• **WHAT YOU NEED TO DO**:
Within the data that follows, set down exactly the lines from the one containing "Total number of rows: 6,235,731 <br/>" through the one containing "## Objetivos", both ends included.
──────── ENTRIES PROVIDED ────────
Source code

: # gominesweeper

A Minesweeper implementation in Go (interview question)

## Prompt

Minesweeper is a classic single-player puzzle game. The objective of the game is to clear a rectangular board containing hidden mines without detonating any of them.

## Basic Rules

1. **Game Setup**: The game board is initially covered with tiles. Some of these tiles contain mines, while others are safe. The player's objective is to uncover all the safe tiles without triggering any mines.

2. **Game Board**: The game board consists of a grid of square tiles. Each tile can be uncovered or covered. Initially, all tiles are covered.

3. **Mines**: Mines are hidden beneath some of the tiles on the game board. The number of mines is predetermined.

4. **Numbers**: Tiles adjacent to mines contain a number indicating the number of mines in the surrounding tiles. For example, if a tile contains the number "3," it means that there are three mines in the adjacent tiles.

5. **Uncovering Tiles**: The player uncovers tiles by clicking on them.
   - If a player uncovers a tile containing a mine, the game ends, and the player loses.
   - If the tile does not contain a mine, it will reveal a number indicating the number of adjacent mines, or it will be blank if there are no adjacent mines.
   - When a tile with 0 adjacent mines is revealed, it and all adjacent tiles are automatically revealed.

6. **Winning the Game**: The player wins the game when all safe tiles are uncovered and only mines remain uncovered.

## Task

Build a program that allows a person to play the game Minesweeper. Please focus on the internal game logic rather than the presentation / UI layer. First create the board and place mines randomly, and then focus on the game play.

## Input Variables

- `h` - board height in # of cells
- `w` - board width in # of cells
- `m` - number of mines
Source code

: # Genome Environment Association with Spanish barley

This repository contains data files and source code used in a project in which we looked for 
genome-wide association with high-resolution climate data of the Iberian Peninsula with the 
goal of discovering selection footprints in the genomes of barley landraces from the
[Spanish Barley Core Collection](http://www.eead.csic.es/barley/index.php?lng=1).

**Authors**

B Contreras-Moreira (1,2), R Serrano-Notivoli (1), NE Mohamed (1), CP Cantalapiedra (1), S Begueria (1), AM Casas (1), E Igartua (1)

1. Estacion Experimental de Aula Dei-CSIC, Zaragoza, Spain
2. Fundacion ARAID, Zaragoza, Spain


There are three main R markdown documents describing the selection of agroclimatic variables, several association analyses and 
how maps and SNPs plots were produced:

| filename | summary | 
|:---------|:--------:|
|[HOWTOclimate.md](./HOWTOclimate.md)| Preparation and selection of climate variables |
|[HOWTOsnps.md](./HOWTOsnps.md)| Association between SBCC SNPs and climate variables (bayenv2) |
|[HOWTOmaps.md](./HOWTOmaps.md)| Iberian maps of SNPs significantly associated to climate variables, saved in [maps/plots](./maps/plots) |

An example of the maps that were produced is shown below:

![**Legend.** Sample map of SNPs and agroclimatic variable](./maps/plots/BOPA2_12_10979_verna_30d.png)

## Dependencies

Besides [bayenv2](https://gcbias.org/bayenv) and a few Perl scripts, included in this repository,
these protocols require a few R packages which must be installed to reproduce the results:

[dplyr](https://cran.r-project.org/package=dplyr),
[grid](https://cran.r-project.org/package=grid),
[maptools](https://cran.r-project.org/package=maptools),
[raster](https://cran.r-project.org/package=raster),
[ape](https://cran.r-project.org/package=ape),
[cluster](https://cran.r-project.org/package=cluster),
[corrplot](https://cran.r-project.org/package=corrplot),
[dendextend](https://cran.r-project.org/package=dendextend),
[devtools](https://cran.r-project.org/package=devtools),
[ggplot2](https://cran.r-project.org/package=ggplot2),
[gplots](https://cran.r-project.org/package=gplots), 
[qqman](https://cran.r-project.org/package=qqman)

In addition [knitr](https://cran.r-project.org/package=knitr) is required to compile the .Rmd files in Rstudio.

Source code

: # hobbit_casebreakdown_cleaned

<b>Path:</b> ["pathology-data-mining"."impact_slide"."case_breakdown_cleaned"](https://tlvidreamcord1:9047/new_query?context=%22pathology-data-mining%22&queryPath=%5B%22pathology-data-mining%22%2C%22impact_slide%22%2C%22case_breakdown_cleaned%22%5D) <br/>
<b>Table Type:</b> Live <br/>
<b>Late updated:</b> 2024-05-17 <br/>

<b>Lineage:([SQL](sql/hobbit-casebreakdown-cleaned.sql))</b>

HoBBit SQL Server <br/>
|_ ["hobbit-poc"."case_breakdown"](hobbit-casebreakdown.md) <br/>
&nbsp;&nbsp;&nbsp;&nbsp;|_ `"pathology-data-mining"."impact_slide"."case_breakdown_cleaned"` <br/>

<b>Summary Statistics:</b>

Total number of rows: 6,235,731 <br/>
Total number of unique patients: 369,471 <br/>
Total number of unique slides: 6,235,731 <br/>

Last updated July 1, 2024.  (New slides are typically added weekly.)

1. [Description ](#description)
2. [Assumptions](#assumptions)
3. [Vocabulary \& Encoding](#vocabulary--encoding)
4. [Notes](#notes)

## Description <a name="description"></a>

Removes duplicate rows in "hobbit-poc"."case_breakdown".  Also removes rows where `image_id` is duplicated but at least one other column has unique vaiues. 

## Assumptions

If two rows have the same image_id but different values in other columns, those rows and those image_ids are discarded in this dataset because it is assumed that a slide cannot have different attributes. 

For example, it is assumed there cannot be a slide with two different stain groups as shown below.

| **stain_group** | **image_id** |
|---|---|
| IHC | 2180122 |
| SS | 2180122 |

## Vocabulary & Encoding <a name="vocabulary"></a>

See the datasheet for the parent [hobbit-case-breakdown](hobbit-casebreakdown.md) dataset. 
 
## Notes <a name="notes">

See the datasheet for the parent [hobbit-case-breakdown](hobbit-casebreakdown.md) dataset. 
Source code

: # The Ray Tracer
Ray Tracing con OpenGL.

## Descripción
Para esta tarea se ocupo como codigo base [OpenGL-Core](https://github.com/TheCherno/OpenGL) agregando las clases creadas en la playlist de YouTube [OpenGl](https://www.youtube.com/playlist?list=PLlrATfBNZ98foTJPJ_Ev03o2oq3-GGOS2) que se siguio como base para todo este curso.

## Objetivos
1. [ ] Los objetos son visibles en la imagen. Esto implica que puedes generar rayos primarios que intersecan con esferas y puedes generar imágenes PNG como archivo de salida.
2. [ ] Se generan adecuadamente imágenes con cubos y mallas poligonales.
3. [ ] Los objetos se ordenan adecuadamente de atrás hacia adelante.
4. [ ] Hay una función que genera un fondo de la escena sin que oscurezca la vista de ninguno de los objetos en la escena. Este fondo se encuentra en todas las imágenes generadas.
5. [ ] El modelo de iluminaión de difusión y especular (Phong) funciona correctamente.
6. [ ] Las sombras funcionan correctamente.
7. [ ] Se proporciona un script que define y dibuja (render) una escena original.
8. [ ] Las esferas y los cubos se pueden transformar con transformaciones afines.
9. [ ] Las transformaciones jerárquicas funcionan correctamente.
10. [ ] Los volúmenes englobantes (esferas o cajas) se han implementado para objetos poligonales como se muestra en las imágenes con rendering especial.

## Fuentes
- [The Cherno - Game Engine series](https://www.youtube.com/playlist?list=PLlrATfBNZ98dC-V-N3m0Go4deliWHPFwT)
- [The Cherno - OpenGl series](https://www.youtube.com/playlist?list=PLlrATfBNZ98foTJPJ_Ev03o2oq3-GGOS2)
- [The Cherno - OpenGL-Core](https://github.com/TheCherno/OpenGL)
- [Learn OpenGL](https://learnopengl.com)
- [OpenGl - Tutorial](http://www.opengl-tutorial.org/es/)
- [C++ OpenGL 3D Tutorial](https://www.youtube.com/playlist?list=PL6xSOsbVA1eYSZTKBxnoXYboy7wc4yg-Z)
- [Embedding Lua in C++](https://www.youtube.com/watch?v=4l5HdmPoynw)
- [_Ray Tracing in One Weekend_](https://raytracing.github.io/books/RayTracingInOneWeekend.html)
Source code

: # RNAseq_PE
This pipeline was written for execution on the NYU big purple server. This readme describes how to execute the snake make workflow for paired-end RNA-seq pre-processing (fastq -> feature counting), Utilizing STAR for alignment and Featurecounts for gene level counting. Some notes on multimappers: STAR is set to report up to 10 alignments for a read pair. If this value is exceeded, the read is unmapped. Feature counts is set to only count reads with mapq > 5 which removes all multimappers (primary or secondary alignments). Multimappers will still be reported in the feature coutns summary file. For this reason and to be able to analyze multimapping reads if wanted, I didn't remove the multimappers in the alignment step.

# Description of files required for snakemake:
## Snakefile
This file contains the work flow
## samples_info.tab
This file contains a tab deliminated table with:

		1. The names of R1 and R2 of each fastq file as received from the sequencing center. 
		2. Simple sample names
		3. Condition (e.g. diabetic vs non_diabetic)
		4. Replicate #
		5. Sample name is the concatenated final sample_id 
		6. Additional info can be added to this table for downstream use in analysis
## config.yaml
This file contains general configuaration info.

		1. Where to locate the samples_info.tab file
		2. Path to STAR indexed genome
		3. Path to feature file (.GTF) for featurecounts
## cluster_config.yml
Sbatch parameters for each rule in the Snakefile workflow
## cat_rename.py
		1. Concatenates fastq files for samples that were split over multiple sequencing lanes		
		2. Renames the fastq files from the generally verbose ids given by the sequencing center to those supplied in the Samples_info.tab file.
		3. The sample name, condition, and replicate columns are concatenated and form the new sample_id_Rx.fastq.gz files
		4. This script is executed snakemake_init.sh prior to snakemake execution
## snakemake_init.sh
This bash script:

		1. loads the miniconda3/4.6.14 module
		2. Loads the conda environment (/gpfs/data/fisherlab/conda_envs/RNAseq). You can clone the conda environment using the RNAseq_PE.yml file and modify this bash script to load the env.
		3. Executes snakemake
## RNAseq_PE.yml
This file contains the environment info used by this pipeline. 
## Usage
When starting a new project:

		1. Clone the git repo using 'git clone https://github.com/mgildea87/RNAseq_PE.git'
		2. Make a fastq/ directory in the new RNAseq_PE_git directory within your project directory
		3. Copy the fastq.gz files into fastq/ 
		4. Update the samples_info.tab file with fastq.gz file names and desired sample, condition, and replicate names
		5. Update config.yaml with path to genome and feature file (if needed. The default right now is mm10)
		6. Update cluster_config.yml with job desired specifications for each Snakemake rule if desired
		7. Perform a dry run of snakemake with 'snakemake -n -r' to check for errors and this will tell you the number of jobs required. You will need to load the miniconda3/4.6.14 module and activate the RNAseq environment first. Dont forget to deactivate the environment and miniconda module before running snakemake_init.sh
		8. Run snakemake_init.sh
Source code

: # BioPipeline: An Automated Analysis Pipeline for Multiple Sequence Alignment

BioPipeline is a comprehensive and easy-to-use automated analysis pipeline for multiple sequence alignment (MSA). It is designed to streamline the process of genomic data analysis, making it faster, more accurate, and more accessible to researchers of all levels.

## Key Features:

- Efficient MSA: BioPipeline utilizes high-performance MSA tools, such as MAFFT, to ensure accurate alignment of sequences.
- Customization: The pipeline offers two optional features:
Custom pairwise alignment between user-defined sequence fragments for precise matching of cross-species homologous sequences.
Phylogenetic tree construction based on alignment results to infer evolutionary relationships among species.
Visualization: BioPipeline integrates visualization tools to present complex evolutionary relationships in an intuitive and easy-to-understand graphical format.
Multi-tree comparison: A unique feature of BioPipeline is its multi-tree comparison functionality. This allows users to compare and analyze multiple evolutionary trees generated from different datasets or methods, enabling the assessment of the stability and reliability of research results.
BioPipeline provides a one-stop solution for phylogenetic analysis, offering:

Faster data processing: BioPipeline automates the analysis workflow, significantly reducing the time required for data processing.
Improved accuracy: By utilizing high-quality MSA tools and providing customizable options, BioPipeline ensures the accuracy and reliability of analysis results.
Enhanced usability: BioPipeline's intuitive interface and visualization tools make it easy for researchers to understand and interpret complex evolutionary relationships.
────────
• **SOLUTION FOR THIS TASK**:
Total number of rows: 6,235,731 <br/>
Total number of unique patients: 369,471 <br/>
Total number of unique slides: 6,235,731 <br/>

Last updated July 1, 2024.  (New slides are typically added weekly.)

1. [Description ](#description)
2. [Assumptions](#assumptions)
3. [Vocabulary \& Encoding](#vocabulary--encoding)
4. [Notes](#notes)

## Description <a name="description"></a>

Removes duplicate rows in "hobbit-poc"."case_breakdown".  Also removes rows where `image_id` is duplicated but at least one other column has unique vaiues. 

## Assumptions

If two rows have the same image_id but different values in other columns, those rows and those image_ids are discarded in this dataset because it is assumed that a slide cannot have different attributes. 

For example, it is assumed there cannot be a slide with two different stain groups as shown below.

| **stain_group** | **image_id** |
|---|---|
| IHC | 2180122 |
| SS | 2180122 |

## Vocabulary & Encoding <a name="vocabulary"></a>

See the datasheet for the parent [hobbit-case-breakdown](hobbit-casebreakdown.md) dataset. 
 
## Notes <a name="notes">

See the datasheet for the parent [hobbit-case-breakdown](hobbit-casebreakdown.md) dataset. 
Source code

: # The Ray Tracer
Ray Tracing con OpenGL.

## Descripción
Para esta tarea se ocupo como codigo base [OpenGL-Core](https://github.com/TheCherno/OpenGL) agregando las clases creadas en la playlist de YouTube [OpenGl](https://www.youtube.com/playlist?list=PLlrATfBNZ98foTJPJ_Ev03o2oq3-GGOS2) que se siguio como base para todo este curso.

## Objetivos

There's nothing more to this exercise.